Victor B. Cherven, Peter J. Fischer, Charles W. Hatten

High-resolution seismic profiles across several modern submarine fans (e.g., Indus Fan and Rhone Fan) and detailed well-log cross sections across ancient fans (e.g., Winter Fan, Sacramento basin, and Stevens Fan, San Joaquin basin) demonstrate that many submarine fans consist of large, wedge-shaped sediment bodies (fan lobes or channel-levee complexes) that are offset rather than vertically stacked. In addition, generalized lithofacies maps and sections across outcrops of ancient fans (e. g., Yorba Linda Fan, Los Angeles basin, and the Great Valley Sequence, Northern Diablo Range) can be used to demonstrate offset stacking of successive channel deposits, successive lobes, and even successive fans. Isopach maps of lobes in both modern fans (e. g., Conception Fan, Santa Bar ara basin, and Mississippi Fan, Gulf of Mexico) and ancient fans (e. g., Lathrop and Stevens Fans, San Joaquin basin, and Winters Fan, Sacramento basin) indicate that most lobes are elongate, regardless of overall shape (i.e., radial, elongate, or broad) or tectonic setting of the fan.

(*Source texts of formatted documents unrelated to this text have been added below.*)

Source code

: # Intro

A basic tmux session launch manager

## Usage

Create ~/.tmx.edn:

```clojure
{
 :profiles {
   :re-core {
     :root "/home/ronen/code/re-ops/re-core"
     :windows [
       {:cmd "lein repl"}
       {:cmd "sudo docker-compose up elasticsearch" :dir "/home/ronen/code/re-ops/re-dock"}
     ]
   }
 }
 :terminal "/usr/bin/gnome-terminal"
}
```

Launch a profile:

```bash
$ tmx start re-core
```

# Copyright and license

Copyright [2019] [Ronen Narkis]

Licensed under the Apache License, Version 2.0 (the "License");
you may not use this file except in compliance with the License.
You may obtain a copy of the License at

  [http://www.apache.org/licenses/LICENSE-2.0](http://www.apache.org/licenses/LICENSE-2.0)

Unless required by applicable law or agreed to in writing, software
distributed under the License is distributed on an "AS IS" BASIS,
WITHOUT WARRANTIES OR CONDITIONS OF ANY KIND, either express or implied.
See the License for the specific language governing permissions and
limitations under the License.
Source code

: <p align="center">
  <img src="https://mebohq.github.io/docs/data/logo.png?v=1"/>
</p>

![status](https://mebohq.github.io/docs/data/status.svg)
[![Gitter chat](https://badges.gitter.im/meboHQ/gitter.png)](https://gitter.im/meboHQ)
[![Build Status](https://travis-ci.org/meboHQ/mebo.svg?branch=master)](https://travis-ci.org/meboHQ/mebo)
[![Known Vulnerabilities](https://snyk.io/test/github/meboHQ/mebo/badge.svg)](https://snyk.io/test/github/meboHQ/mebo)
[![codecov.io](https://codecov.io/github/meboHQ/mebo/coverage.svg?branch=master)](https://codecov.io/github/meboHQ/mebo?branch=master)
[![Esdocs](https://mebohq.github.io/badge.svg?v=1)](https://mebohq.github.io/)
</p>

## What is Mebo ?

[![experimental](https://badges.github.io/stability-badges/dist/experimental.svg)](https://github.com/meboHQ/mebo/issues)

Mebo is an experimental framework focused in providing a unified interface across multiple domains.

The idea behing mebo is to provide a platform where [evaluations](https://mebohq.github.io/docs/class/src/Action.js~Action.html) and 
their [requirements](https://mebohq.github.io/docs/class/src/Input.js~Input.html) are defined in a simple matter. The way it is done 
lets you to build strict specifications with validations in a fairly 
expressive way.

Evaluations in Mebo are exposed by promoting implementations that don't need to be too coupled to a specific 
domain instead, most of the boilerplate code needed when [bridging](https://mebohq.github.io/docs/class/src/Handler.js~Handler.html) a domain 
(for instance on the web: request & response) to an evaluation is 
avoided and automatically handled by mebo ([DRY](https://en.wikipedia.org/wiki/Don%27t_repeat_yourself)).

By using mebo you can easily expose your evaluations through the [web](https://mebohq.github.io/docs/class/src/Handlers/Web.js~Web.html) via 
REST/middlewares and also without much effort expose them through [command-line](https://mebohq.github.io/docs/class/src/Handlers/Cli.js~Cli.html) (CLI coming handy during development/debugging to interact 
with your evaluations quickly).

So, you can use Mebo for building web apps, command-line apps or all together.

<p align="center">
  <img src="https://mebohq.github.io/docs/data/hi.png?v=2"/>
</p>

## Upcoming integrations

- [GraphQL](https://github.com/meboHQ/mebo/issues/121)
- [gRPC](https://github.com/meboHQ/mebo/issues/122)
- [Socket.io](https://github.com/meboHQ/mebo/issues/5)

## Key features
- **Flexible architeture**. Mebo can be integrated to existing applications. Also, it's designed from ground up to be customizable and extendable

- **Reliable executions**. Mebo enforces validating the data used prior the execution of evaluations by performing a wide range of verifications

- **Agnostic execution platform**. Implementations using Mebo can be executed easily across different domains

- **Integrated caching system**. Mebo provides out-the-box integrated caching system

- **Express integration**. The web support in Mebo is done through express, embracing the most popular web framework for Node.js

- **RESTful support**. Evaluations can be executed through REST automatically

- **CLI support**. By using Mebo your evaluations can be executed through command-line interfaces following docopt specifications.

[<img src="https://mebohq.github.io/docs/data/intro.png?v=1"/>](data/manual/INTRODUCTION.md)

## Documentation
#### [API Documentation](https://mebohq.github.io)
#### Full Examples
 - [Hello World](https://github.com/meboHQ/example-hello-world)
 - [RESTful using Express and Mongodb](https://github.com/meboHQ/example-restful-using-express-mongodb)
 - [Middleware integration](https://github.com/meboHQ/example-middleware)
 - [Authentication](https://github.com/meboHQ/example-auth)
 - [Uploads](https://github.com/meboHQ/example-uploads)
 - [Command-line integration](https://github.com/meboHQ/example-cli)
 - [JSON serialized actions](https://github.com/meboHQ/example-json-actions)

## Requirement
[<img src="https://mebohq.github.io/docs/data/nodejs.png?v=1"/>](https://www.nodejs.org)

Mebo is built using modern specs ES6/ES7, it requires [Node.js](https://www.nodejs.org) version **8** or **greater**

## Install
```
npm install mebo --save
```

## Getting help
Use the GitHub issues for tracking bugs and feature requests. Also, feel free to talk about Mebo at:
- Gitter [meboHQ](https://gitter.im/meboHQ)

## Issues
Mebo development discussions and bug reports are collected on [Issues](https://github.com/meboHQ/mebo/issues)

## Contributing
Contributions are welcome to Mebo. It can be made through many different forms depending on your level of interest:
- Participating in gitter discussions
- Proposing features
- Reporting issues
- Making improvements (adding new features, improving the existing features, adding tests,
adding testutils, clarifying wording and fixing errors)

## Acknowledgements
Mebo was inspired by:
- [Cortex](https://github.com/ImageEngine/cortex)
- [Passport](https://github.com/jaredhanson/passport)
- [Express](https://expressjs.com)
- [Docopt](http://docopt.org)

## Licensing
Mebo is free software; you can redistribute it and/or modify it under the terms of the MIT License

The geometry of fan lobes implies longitudinal sediment dispersal. Most published fan models, however, imply, tacitly or explicitly, that elongate fans result from longitudinal transport and radial fans result from radial transport. Broad fans are often attributed to coalescence of adjacent radial or elongate fans fed through discrete input points (the so-called line source). In our model, fan shape is controlled by a combination of (1) offset stacking of elongate lobes, (2) basin shape and topography, and (3) lateral migration of the feeder channel(s). Channel confinement by erosional channel margins or aggradational levees promotes longitudinal transport and elongate lobe growth. Radial fan growth occurs by channel avulsion near the fan apex, causing lobe abandonment and the growth f a new lobe in the topographic low bordering the abandoned lobe. If the feeder channel is stationary and the fan is unrestricted laterally by basin margins or basin-floor topography, the fan commonly assumes a radial shape. If the fan is more restricted laterally, it will tend to become elongate. Finally, if the feeder channel is ephemeral, as in most cases, or migrates laterally, the fan will broaden.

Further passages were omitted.